**Exercise:** The string "Issue" appears in some lines of the data. Report how many, with no other words.

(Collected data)
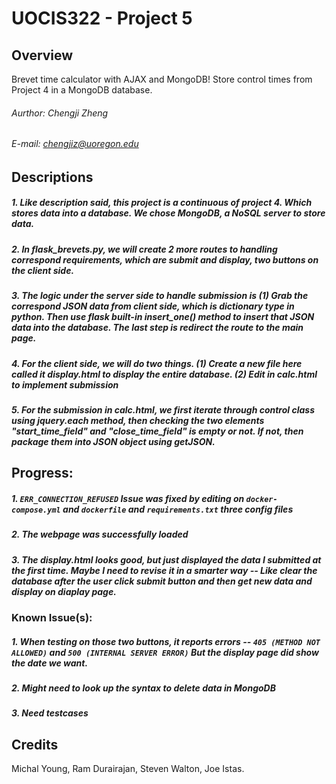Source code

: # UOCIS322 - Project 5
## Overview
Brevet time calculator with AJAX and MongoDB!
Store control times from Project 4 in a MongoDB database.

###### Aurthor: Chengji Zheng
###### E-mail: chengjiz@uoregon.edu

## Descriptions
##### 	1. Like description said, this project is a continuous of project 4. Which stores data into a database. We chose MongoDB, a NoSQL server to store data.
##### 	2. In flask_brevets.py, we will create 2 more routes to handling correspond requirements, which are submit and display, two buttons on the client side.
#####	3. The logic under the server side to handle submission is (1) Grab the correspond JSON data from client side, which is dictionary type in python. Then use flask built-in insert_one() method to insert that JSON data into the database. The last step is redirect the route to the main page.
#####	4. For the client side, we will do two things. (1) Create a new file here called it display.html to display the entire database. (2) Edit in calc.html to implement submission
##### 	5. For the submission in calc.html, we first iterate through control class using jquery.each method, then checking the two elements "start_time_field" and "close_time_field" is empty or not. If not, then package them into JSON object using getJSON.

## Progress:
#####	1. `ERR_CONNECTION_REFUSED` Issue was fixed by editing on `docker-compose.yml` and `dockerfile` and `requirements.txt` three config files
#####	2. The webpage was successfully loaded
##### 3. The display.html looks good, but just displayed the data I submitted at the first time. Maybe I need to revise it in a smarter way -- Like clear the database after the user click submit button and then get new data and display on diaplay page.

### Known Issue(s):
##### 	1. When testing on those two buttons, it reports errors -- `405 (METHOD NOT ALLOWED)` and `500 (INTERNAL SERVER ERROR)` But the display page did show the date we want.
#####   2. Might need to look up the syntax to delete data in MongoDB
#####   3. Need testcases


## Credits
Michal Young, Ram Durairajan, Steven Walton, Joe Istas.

**Output:** 2